"Get off my plane," indeed.
Gail Katz, the producer of the 1997 action film "Air Force One" has written a letter to Donald Trump's campaign demanding that they stop using the movie's score at public events without permission.
Katz tells the Hollywood Reporter that the Trump campaign never asked for permission to use the score, which was played last week as the Republican presidential nominee arrived via helicopter at the Republican National Convention in Cleveland. The Trump campaign has been using the theme at rallies and events for months, Katz said.
"The music for 'Air Force One' was composed and conducted by the legendary Oscar-winning film composer Jerry Goldsmith," Katz wrote in her letter. "Jerry's music was hijacked in a misguided attempt to associate Trump with the film and the president in that film."

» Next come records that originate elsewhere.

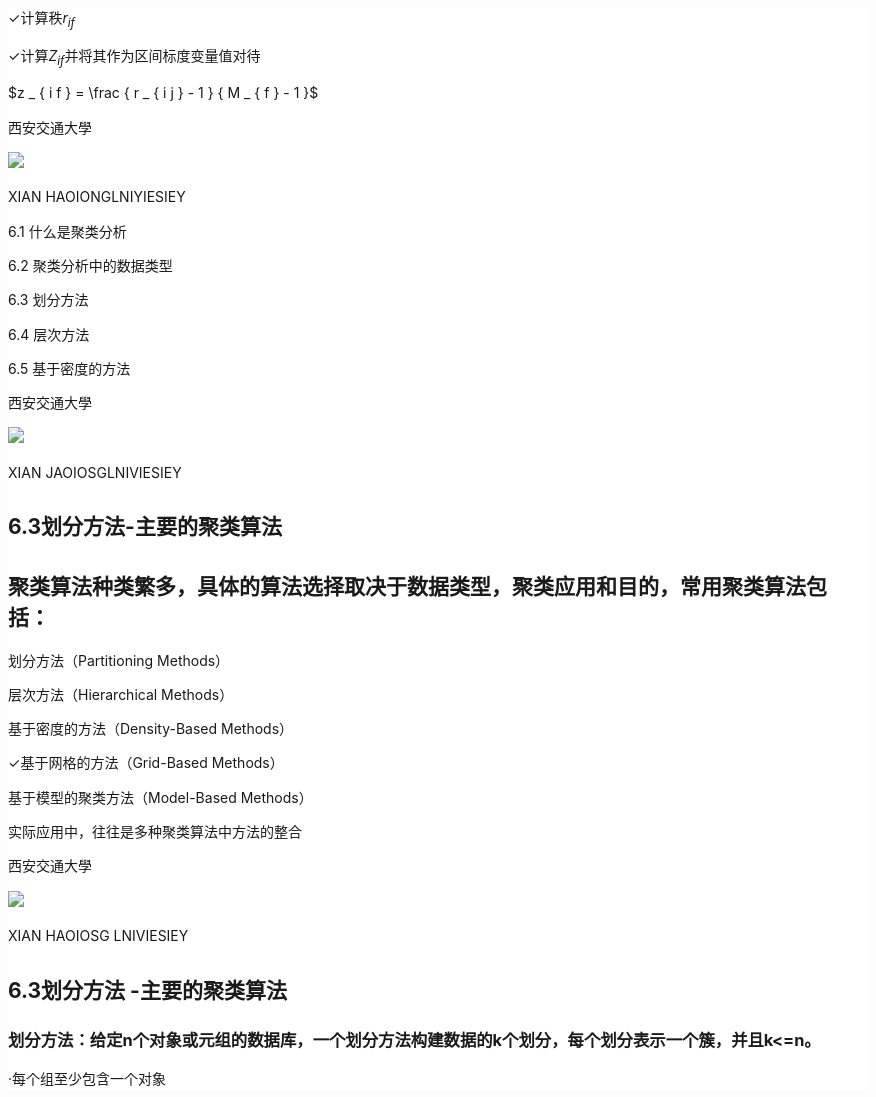 ✓计算秩$r _ { i f }$

✓计算$Z _ { i f }$并将其作为区间标度变量值对待

$z _ { i f } = \frac { r _ { i j } - 1 } { M _ { f } - 1 }$

西安交通大學


![](https://web-api.textin.com/ocr_image/external/4cc9edfb365c8e6c.jpg)

XIAN HAOIONGLNIYIESIEY

6.1 什么是聚类分析

6.2 聚类分析中的数据类型

6.3 划分方法

6.4 层次方法

6.5 基于密度的方法

西安交通大學


![](https://web-api.textin.com/ocr_image/external/423e62dd29ae1895.jpg)

XIAN JAOIOSGLNIVIESIEY

## 6.3划分方法-主要的聚类算法

##  聚类算法种类繁多，具体的算法选择取决于数据类型，聚类应用和目的，常用聚类算法包括：

划分方法（Partitioning Methods）

层次方法（Hierarchical Methods）

基于密度的方法（Density-Based Methods）

✓基于网格的方法（Grid-Based Methods）

基于模型的聚类方法（Model-Based Methods）

实际应用中，往往是多种聚类算法中方法的整合

西安交通大學


![](https://web-api.textin.com/ocr_image/external/2ef02cb5ab37c794.jpg)

XIAN HAOIOSG LNIVIESIEY

## 6.3划分方法 -主要的聚类算法

###  划分方法：给定n个对象或元组的数据库，一个划分方法构建数据的k个划分，每个划分表示一个簇，并且k&lt;=n。

·每个组至少包含一个对象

The film in question stars Harrison Ford as a U.S. president fending off Russian hijackers on the titular presidential plane. "The main point is that, similar to the plane in 'Air Force One,' the music has been hijacked and we want it back," Katz said. Goldsmith died in 2004 at age 75.
"From everything I know about Jerry Goldsmith's political views, he would have been extremely unhappy with Trump co-opting his art to sell his image," Goldsmith's longtime agent, Richard Kraft, said.
"Goldsmith composed music to underscore a make-believe, heroic president in the film, not to help create a phony soundtrack for Trump. He would have been appalled to have his music selling a product he would greatly dislike."
Trump has recently come under fire from many acts over unauthorized use of their music, including Queen and the Rolling Stones.